ゴミ箱島代表ひもる

ヴェノムのゴミ箱島代表ひもるのレビュー・感想・評価

ヴェノム(2018年製作の映画)
2.5
良いところもそれなりにある作品ではある。まず、エディ・ブロックを演じるトム・ハーディは演技がほんとに上手い。特にシンビオートに取り憑かれた後のひどい狂気っぷりは素晴らしい。
エディ・ブロックとヴェノムのちょっとばかげたやりとりを見るのは楽しい。かなりシリアスな作品だと思ってたけど、適度にユーモアがあった。アクションシーンだと、中盤のカーチェイスが良かった。
ただ、これらの利点が十分に活かされてるとは言い難く、何よりも脚本の問題が多すぎる。
特に主人公のエディ・ブロックの行動は頭が悪すぎる。仕事を失うきっかけは完全にエディ・ブロックの自業自得。あんな恐ろしい噂を持っている人にストレートに質問するのはどうかと思う。彼女に迷惑かけてるし捨てられたのも当たり前。
最初に失敗した主人公が成長するなら良いんだけど、そうじゃないし、ミシェル・ウィリアムズ演じるアン・ウェイングには、すでに新しい彼氏がいるにもかかわらず、仲直りしてるみたいになってる。これに限らず、キャラクターの心理的描写の薄さは非常に目立つ。エディ・ブロックとヴェノムの最も重要なコンビは、特別なきっかけなしで仲間のようになるし、ヴェノムは悪者のようには見えない。人を攻撃するのも身を守るためばかりだし、意外と聞き分けがよく、いい人は食べてはいけないとエディ・ブロックが言ったら受け入れるし、悪く見えない。最終的に、人類を守るために突然同胞を裏切ったし。

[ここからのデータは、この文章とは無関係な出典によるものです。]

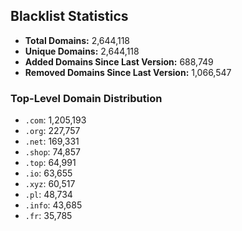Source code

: ## Blacklist Statistics

- **Total Domains:** 2,644,118
- **Unique Domains:** 2,644,118
- **Added Domains Since Last Version:** 688,749
- **Removed Domains Since Last Version:** 1,066,547

### Top-Level Domain Distribution

-  `.com`: 1,205,193
-  `.org`: 227,757
-  `.net`: 169,331
-  `.shop`: 74,857
-  `.top`: 64,991
-  `.io`: 63,655
-  `.xyz`: 60,517
-  `.pl`: 48,734
-  `.info`: 43,685
-  `.fr`: 35,785
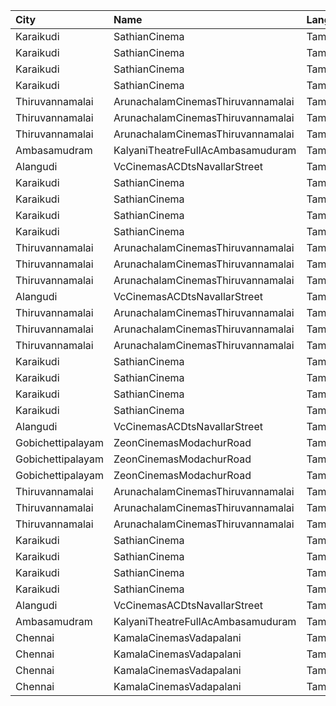 | City              | Name                              | Language |  Time | Type        | Price | Capacity | Booked |
| :---------------- | :-------------------------------- | :------- | ----: | :---------- | ----: | -------: | -----: |
| Karaikudi         | SathianCinema                     | Tamil    | 10:30 | Balcony     |  119₹ |       40 |     40 |
| Karaikudi         | SathianCinema                     | Tamil    | 10:30 | FirstClass  |  119₹ |       76 |     54 |
| Karaikudi         | SathianCinema                     | Tamil    | 10:30 | SecondClass |  119₹ |      313 |    158 |
| Karaikudi         | SathianCinema                     | Tamil    | 10:30 | ThirdClass  |  119₹ |       66 |     32 |
| Thiruvannamalai   | ArunachalamCinemasThiruvannamalai | Tamil    | 11:15 | FirstClass  |   90₹ |       50 |     26 |
| Thiruvannamalai   | ArunachalamCinemasThiruvannamalai | Tamil    | 11:15 | SecondClass |   70₹ |       94 |     52 |
| Thiruvannamalai   | ArunachalamCinemasThiruvannamalai | Tamil    | 11:15 | ThirdClass  |   70₹ |       95 |     39 |
| Ambasamudram      | KalyaniTheatreFullAcAmbasamuduram | Tamil    | 11:15 | FirstClass  |  100₹ |      239 |    140 |
| Alangudi          | VcCinemasACDtsNavallarStreet      | Tamil    | 11:30 | Platinum    |  100₹ |      158 |    104 |
| Karaikudi         | SathianCinema                     | Tamil    | 14:15 | Balcony     |  119₹ |       40 |     40 |
| Karaikudi         | SathianCinema                     | Tamil    | 14:15 | FirstClass  |  119₹ |       76 |     54 |
| Karaikudi         | SathianCinema                     | Tamil    | 14:15 | SecondClass |  119₹ |      313 |    158 |
| Karaikudi         | SathianCinema                     | Tamil    | 14:15 | ThirdClass  |  119₹ |       66 |     32 |
| Thiruvannamalai   | ArunachalamCinemasThiruvannamalai | Tamil    | 14:30 | FirstClass  |   90₹ |       50 |     26 |
| Thiruvannamalai   | ArunachalamCinemasThiruvannamalai | Tamil    | 14:30 | SecondClass |   70₹ |       94 |     52 |
| Thiruvannamalai   | ArunachalamCinemasThiruvannamalai | Tamil    | 14:30 | ThirdClass  |   70₹ |       95 |     39 |
| Alangudi          | VcCinemasACDtsNavallarStreet      | Tamil    | 14:30 | Platinum    |  100₹ |      158 |    104 |
| Thiruvannamalai   | ArunachalamCinemasThiruvannamalai | Tamil    | 18:15 | FirstClass  |   90₹ |       50 |     26 |
| Thiruvannamalai   | ArunachalamCinemasThiruvannamalai | Tamil    | 18:15 | SecondClass |   70₹ |       94 |     52 |
| Thiruvannamalai   | ArunachalamCinemasThiruvannamalai | Tamil    | 18:15 | ThirdClass  |   70₹ |       95 |     39 |
| Karaikudi         | SathianCinema                     | Tamil    | 18:15 | Balcony     |  119₹ |       40 |     40 |
| Karaikudi         | SathianCinema                     | Tamil    | 18:15 | FirstClass  |  119₹ |       76 |     54 |
| Karaikudi         | SathianCinema                     | Tamil    | 18:15 | SecondClass |  119₹ |      313 |    158 |
| Karaikudi         | SathianCinema                     | Tamil    | 18:15 | ThirdClass  |  119₹ |       66 |     32 |
| Alangudi          | VcCinemasACDtsNavallarStreet      | Tamil    | 18:30 | Platinum    |  100₹ |      158 |    104 |
| Gobichettipalayam | ZeonCinemasModachurRoad           | Tamil    | 20:20 | Platinum    |  150₹ |       12 |      5 |
| Gobichettipalayam | ZeonCinemasModachurRoad           | Tamil    | 20:20 | Gold        |  110₹ |      106 |     49 |
| Gobichettipalayam | ZeonCinemasModachurRoad           | Tamil    | 20:20 | Silver      |   80₹ |       14 |      7 |
| Thiruvannamalai   | ArunachalamCinemasThiruvannamalai | Tamil    | 21:45 | FirstClass  |   90₹ |       50 |     26 |
| Thiruvannamalai   | ArunachalamCinemasThiruvannamalai | Tamil    | 21:45 | SecondClass |   70₹ |       94 |     52 |
| Thiruvannamalai   | ArunachalamCinemasThiruvannamalai | Tamil    | 21:45 | ThirdClass  |   70₹ |       95 |     39 |
| Karaikudi         | SathianCinema                     | Tamil    | 22:15 | Balcony     |  119₹ |       40 |     40 |
| Karaikudi         | SathianCinema                     | Tamil    | 22:15 | FirstClass  |  119₹ |       76 |     54 |
| Karaikudi         | SathianCinema                     | Tamil    | 22:15 | SecondClass |  119₹ |      313 |    158 |
| Karaikudi         | SathianCinema                     | Tamil    | 22:15 | ThirdClass  |  119₹ |       66 |     32 |
| Alangudi          | VcCinemasACDtsNavallarStreet      | Tamil    | 22:30 | Platinum    |  100₹ |      158 |    104 |
| Ambasamudram      | KalyaniTheatreFullAcAmbasamuduram | Tamil    | 22:30 | FirstClass  |  100₹ |      239 |    140 |
| Chennai           | KamalaCinemasVadapalani           | Tamil    | 22:30 | Lounge1     |  153₹ |       17 |      0 |
| Chennai           | KamalaCinemasVadapalani           | Tamil    | 22:30 | Lounge2     |  153₹ |       17 |      0 |
| Chennai           | KamalaCinemasVadapalani           | Tamil    | 22:30 | Elite       |  118₹ |      294 |    101 |
| Chennai           | KamalaCinemasVadapalani           | Tamil    | 22:30 | Premium     |   60₹ |        5 |      1 |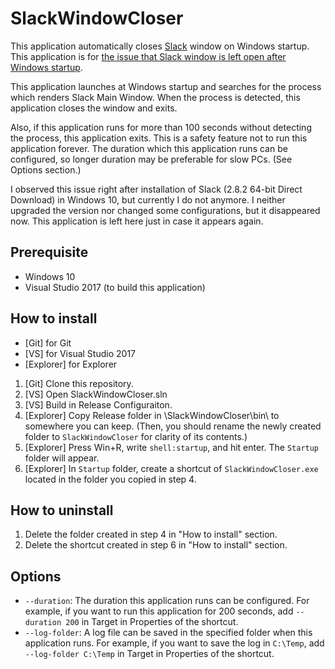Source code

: # SlackWindowCloser
This application automatically closes [Slack](https://slack.com/) window on Windows startup. This application is for [the issue that Slack window is left open after Windows startup](https://redd.it/4b9r2u).

This application launches at Windows startup and searches for the process which renders Slack Main Window. When the process is detected, this application closes the window and exits.

Also, if this application runs for more than 100 seconds without detecting the process, this application exits. This is a safety feature not to run this application forever. The duration which this application runs can be configured, so longer duration may be preferable for slow PCs. (See Options section.)

I observed this issue right after installation of Slack (2.8.2 64-bit Direct Download) in Windows 10, but currently I do not anymore. I neither upgraded the version nor changed some configurations, but it disappeared now. This application is left here just in case it appears again.

## Prerequisite
 - Windows 10
 - Visual Studio 2017 (to build this application)

## How to install
 - [Git] for Git
 - [VS] for Visual Studio 2017
 - [Explorer] for Explorer
1. [Git] Clone this repository.
2. [VS] Open SlackWindowCloser.sln
3. [VS] Build in Release Configuraiton.
4. [Explorer] Copy Release folder in \SlackWindowCloser\bin\ to somewhere you can keep. (Then, you should rename the newly created folder to `SlackWindowCloser` for clarity of its contents.)
5. [Explorer] Press Win+R, write `shell:startup`, and hit enter. The `Startup` folder will appear.
6. [Explorer] In `Startup` folder, create a shortcut of `SlackWindowCloser.exe` located in the folder you copied in step 4.

## How to uninstall
1. Delete the folder created in step 4 in "How to install" section.
2. Delete the shortcut created in step 6 in "How to install" section.

## Options
 - `--duration`: The duration this application runs can be configured. For example, if you want to run this application for 200 seconds, add `--duration 200` in Target in Properties of the shortcut.
 - `--log-folder`: A log file can be saved in the specified folder when this application runs. For example, if you want to save the log in `C:\Temp`, add `--log-folder C:\Temp` in Target in Properties of the shortcut.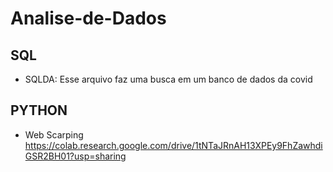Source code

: # Analise-de-Dados

## SQL
- SQLDA: Esse arquivo faz uma busca em um banco de  dados da covid

## PYTHON
- Web Scarping
  https://colab.research.google.com/drive/1tNTaJRnAH13XPEy9FhZawhdiGSR2BH01?usp=sharing
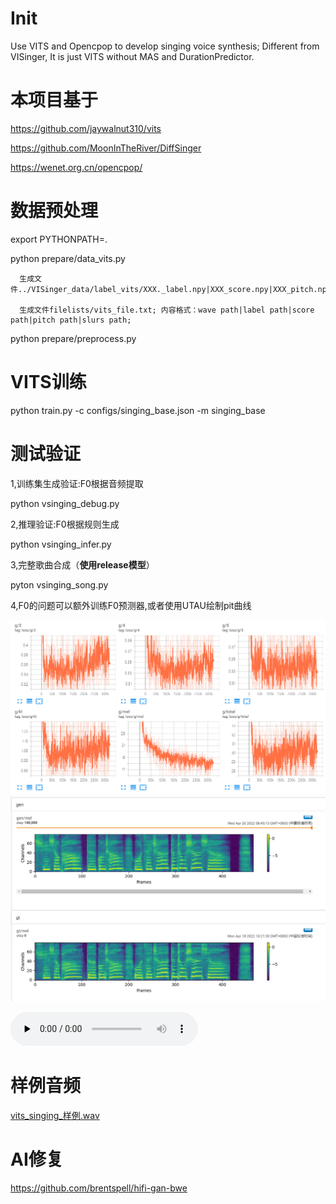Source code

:# Init
Use VITS and Opencpop to develop singing voice synthesis; 
Different from VISinger, It is just VITS without MAS and DurationPredictor.

# 本项目基于
https://github.com/jaywalnut310/vits

https://github.com/MoonInTheRiver/DiffSinger

https://wenet.org.cn/opencpop/

# 数据预处理
export PYTHONPATH=.

python prepare/data_vits.py

      生成文件../VISinger_data/label_vits/XXX._label.npy|XXX_score.npy|XXX_pitch.npy|XXX_slurs.npy

      生成文件filelists/vits_file.txt; 内容格式：wave path|label path|score path|pitch path|slurs path;

python prepare/preprocess.py

# VITS训练

python train.py -c configs/singing_base.json -m singing_base

# 测试验证

1,训练集生成验证:F0根据音频提取

python vsinging_debug.py

2,推理验证:F0根据规则生成

python vsinging_infer.py

3,完整歌曲合成（**使用release模型**）

pyton vsinging_song.py

4,F0的问题可以额外训练F0预测器,或者使用UTAU绘制pit曲线


![LOSS值](/resource/vising_loss.png)
![MEL谱](/resource/vising_mel.png)

<audio id="audio" controls="" preload="none">
      <source id="wav" src="/resource/vising_sample.wav">
</audio>

# 样例音频

[vits_singing_样例.wav](/resource/vising_sample.wav)

# AI修复
https://github.com/brentspell/hifi-gan-bwe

正直なところ、ストーリーの構成は良くなく、前半は見せ場が少なかくてつまらなかったし、後半は尺が足りなかったせいか、突然の急展開が目立った。台詞での説明も多い。
アクションシーンはただでさえ暗くて見づらいことが多いのに、動きが速すぎたり、カメラワークがおかしかったり、フラッシュが強かったりしてさらに見づらくなってる。中盤のカーチェイスが完全にピーク。

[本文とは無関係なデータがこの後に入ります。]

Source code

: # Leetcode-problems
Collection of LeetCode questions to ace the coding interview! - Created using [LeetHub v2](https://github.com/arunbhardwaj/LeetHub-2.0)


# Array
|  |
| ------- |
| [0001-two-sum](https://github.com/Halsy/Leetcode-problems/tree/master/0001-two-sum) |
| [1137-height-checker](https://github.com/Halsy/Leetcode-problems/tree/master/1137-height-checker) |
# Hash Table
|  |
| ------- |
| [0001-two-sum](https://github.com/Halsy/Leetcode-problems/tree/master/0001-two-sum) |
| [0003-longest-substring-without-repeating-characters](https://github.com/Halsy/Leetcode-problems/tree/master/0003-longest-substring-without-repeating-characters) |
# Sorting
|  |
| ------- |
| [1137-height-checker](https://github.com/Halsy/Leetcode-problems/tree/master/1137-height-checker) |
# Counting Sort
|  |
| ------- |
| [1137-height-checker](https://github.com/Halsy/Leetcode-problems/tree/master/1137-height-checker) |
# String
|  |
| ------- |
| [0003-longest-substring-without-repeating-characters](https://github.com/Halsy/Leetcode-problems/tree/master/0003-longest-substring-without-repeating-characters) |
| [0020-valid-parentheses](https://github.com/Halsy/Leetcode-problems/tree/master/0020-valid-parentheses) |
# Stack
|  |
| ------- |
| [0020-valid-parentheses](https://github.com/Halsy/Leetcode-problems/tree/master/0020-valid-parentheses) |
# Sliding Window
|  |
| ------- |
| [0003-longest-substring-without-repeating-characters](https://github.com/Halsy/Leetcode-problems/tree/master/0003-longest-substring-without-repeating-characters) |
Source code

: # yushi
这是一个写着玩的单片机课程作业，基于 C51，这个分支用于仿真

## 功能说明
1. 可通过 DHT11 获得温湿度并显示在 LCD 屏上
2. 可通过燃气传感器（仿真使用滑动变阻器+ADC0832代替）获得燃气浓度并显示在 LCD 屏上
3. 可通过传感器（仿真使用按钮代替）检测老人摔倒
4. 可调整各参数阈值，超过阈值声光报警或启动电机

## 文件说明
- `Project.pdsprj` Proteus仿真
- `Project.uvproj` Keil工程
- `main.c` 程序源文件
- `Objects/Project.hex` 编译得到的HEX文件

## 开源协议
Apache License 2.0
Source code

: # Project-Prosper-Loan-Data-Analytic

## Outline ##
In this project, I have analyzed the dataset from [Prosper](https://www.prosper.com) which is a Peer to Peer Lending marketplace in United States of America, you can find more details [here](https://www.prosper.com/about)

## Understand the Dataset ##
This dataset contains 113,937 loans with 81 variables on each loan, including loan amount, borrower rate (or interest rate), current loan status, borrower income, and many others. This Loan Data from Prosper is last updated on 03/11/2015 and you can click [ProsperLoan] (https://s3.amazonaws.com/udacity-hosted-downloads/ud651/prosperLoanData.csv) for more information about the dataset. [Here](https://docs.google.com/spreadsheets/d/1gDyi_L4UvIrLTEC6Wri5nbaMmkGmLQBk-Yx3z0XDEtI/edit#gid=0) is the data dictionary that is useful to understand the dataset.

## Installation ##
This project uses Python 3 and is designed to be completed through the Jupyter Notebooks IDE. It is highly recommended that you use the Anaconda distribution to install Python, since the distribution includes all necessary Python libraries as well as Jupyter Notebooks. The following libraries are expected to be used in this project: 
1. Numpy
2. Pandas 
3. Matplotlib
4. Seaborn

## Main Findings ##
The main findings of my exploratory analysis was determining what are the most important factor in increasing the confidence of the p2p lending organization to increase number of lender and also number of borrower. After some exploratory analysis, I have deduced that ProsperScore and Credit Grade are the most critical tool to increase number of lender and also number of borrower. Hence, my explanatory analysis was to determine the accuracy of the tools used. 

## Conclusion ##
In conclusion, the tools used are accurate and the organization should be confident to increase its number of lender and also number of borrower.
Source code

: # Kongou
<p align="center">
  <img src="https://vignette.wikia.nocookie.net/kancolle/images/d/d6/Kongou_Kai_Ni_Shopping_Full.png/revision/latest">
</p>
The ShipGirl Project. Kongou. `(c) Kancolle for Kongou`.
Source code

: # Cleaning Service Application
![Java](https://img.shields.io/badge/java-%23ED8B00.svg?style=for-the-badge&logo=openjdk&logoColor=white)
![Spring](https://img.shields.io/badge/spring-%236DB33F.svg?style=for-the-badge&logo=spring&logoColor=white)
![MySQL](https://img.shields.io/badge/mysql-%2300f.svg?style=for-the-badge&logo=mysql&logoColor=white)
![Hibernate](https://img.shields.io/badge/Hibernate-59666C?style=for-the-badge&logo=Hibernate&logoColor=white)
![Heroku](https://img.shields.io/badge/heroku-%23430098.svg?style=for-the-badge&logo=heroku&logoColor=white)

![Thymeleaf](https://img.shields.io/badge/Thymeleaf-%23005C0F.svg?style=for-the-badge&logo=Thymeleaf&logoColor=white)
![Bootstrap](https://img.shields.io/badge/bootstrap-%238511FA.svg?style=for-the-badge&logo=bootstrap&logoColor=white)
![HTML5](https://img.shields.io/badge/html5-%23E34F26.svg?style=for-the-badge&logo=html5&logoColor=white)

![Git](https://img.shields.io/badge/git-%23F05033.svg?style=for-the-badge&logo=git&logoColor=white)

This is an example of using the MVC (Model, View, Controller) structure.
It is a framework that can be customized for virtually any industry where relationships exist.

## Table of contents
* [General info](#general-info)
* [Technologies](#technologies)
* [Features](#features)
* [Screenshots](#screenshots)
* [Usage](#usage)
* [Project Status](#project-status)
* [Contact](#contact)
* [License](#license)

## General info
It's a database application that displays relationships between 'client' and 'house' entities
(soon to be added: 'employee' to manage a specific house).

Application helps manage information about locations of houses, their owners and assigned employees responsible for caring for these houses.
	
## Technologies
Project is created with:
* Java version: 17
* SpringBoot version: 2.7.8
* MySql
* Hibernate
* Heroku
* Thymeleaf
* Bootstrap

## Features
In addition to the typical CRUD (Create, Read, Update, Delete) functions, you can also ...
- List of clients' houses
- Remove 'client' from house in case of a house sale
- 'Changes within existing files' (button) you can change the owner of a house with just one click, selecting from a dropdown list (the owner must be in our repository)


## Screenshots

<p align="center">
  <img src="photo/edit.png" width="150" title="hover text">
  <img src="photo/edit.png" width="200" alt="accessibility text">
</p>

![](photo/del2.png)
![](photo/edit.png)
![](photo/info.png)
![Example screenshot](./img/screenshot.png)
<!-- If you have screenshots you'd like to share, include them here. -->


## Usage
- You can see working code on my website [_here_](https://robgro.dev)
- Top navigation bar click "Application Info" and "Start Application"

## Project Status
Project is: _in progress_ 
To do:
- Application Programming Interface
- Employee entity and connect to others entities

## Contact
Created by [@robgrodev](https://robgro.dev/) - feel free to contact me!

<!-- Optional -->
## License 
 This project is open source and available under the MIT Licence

この作品はPG12だけど、そんなに残酷な描写はなく、これなら15、18とかでもいいから、『デッドプール』のようにもっと過激にして欲しかった。予告編では"残虐"と言われているけど、直接人を殺す描写は少なく、殺し方も酷いものじゃない。MCUにはない残酷さを期待していたから、かなりがっかりした。